▼

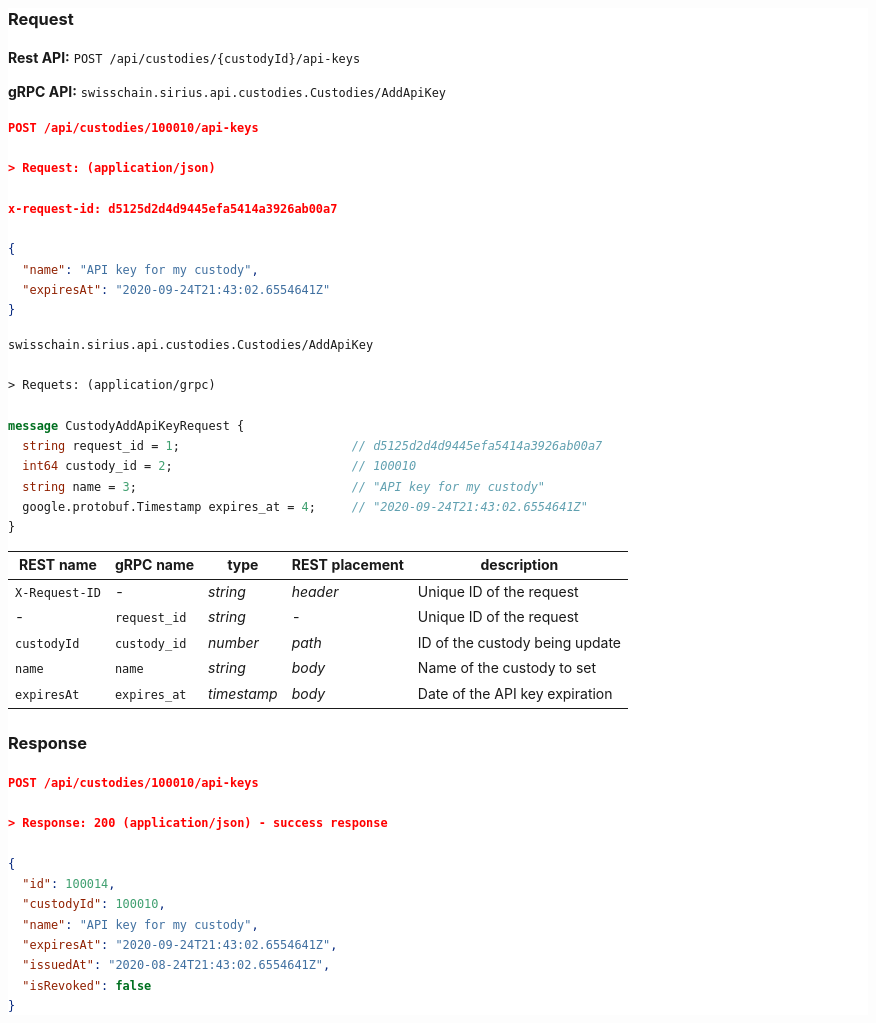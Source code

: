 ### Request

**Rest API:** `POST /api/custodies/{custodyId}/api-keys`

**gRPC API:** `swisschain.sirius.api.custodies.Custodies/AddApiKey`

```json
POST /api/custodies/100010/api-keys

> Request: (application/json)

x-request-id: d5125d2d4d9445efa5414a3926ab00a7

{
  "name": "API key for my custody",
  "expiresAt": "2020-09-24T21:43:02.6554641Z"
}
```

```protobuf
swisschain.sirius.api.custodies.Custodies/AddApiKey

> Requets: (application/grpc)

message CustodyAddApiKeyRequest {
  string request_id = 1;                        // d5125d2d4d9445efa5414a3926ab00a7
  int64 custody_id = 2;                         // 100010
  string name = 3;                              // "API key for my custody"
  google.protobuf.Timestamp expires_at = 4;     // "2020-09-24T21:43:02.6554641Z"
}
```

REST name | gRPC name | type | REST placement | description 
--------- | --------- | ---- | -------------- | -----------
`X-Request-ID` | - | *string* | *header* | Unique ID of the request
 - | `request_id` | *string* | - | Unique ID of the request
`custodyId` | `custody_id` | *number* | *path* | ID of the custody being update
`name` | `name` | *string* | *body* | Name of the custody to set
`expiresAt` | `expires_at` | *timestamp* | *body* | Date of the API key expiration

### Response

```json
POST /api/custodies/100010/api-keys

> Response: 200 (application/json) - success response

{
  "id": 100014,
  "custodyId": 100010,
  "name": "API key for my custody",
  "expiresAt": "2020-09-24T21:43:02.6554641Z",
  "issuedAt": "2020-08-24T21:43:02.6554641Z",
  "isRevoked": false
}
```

▲
▼

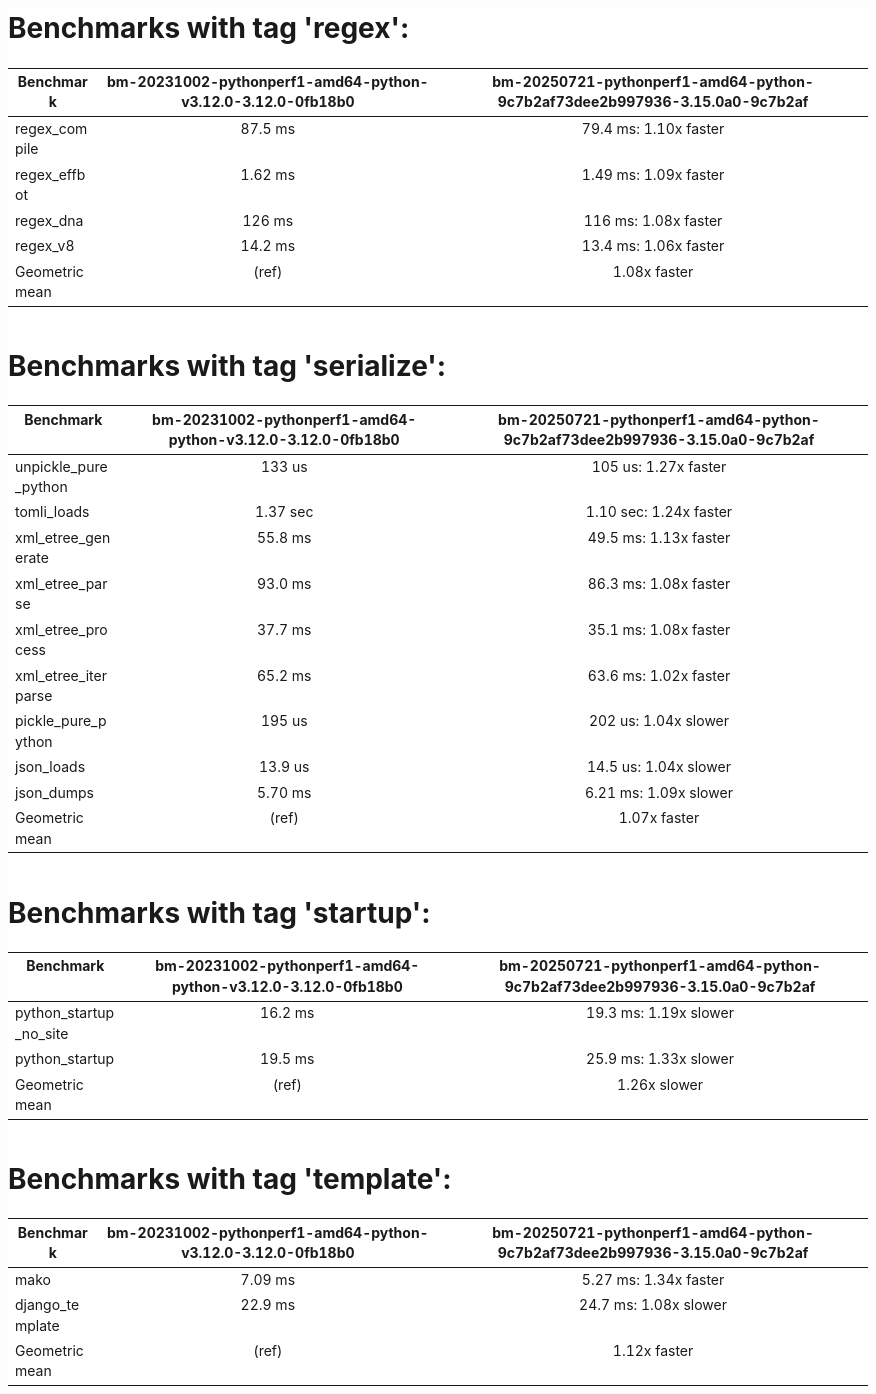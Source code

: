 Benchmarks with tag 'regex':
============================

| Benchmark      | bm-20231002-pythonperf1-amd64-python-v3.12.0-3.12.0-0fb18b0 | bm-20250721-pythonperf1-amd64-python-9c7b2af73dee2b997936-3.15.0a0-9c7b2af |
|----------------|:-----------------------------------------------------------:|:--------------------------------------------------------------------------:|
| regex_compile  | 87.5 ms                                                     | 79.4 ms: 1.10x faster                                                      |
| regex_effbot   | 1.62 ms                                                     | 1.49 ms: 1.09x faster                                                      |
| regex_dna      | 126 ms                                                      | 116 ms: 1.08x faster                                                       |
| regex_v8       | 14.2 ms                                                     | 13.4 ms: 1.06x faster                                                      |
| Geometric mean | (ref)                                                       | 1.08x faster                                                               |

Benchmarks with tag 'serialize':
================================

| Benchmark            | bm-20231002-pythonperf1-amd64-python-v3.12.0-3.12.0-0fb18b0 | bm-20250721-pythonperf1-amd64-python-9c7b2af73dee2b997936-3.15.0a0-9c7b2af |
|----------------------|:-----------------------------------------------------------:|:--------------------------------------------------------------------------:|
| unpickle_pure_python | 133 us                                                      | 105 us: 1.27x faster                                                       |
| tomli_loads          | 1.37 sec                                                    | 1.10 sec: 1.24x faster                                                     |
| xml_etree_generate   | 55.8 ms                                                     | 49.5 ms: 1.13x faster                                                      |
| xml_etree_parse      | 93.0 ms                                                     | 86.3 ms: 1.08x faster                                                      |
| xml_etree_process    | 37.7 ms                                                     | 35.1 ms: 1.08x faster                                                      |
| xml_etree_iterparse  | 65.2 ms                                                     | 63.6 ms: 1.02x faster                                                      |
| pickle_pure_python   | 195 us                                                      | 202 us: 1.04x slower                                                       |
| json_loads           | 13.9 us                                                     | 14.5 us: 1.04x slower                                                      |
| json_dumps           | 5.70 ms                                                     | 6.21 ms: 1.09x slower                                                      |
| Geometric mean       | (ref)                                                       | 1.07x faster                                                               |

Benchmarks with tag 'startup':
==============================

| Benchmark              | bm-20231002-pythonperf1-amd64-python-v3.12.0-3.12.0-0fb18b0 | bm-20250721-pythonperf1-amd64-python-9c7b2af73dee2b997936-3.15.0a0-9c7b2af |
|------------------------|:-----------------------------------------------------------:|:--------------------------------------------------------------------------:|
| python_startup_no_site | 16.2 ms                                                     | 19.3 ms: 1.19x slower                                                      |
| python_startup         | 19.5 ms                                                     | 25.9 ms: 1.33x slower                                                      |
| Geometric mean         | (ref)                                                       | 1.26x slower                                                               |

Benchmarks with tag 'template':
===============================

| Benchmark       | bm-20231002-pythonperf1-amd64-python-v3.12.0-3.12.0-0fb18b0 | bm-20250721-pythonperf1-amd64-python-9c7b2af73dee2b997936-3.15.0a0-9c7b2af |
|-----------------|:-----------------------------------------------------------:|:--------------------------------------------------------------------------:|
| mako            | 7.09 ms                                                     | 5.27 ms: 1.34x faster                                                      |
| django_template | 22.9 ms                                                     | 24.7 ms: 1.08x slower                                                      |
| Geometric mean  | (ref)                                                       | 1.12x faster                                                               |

▲
▼

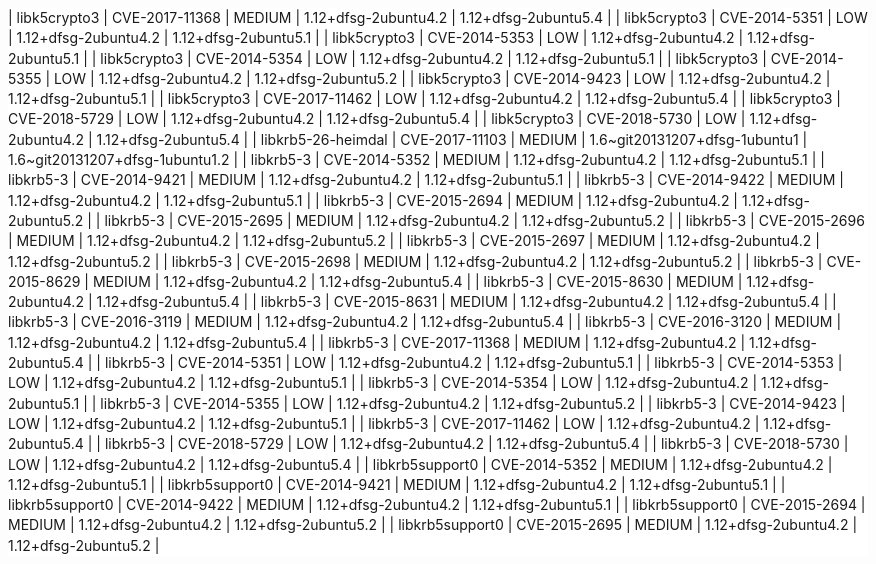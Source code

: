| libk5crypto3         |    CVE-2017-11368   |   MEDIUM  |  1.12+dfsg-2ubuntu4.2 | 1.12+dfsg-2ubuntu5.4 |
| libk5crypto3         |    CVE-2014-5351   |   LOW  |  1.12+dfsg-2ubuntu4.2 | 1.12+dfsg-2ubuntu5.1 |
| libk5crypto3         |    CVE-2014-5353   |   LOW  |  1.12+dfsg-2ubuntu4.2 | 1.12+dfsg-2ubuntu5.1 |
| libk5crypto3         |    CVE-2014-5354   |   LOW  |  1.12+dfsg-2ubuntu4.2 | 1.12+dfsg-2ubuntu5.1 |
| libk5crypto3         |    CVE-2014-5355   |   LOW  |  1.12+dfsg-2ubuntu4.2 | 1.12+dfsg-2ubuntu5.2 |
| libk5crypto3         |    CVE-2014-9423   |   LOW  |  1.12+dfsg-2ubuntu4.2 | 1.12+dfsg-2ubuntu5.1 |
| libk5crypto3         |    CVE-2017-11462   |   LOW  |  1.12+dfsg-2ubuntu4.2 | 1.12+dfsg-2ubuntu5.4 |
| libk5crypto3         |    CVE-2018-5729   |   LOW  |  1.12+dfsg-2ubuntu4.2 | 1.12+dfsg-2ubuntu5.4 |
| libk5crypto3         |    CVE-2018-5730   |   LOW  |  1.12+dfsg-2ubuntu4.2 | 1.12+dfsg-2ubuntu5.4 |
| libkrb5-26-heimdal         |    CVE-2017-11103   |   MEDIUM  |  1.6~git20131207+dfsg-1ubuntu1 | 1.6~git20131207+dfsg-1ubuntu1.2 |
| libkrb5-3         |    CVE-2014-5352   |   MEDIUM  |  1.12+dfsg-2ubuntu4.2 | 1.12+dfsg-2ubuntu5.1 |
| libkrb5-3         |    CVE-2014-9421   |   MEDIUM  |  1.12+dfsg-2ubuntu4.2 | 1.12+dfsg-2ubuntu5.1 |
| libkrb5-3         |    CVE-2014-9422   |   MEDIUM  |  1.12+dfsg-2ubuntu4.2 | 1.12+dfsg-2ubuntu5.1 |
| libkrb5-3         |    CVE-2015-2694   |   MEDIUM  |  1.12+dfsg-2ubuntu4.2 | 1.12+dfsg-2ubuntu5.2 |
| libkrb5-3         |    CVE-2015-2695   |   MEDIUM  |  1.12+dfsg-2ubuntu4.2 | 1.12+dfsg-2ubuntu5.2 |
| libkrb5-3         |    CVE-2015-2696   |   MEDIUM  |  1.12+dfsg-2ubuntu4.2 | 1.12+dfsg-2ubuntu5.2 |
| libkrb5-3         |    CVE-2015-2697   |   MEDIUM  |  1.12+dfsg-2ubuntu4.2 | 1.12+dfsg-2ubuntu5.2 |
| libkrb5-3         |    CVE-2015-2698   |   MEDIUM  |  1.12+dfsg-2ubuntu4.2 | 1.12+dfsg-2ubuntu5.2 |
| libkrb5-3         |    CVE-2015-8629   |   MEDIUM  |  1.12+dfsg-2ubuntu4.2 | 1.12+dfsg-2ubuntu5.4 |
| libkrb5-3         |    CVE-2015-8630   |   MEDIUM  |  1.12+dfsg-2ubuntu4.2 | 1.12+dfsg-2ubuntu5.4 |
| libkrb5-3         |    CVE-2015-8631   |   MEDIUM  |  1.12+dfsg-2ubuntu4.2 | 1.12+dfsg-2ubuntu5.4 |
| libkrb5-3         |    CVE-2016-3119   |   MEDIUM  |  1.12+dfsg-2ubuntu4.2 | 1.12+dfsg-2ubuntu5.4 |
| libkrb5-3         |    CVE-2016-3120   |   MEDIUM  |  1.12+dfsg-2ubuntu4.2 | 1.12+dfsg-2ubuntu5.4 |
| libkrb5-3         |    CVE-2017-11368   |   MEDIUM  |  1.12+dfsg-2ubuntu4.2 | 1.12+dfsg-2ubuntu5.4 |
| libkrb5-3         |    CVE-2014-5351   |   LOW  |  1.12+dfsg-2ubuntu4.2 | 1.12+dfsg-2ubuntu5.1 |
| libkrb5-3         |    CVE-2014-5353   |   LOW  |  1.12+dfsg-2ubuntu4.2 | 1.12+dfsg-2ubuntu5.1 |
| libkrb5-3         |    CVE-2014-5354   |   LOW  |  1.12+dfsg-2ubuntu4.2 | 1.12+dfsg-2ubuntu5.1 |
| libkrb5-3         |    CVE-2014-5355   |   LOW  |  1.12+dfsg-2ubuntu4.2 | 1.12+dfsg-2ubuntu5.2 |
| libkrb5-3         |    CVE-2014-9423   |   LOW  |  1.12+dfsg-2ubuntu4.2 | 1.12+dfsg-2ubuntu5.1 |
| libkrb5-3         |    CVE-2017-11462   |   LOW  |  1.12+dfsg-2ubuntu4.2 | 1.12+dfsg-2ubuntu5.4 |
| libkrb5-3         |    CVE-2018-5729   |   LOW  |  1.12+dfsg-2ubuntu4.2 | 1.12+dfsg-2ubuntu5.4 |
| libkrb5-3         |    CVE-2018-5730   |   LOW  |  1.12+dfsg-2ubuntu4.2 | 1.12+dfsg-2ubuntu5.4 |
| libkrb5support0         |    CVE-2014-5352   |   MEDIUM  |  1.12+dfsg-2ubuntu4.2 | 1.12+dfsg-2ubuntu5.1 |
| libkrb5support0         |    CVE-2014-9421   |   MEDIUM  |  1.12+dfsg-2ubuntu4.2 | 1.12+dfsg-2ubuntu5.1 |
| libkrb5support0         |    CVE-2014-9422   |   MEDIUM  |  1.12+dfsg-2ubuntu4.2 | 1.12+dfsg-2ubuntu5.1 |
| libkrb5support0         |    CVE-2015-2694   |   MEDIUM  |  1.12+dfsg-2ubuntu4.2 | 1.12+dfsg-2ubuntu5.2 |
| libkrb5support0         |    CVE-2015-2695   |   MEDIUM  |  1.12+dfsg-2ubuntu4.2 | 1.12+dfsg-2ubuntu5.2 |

▲

- [TASK INSTRUCTIONS]:
Throughout the material above, find every line holding "string" and copy it.

- [WORKED SOLUTION]:
  string request_id = 1;                        // d5125d2d4d9445efa5414a3926ab00a7
  string name = 3;                              // "API key for my custody"
`X-Request-ID` | - | *string* | *header* | Unique ID of the request
 - | `request_id` | *string* | - | Unique ID of the request
`name` | `name` | *string* | *body* | Name of the custody to set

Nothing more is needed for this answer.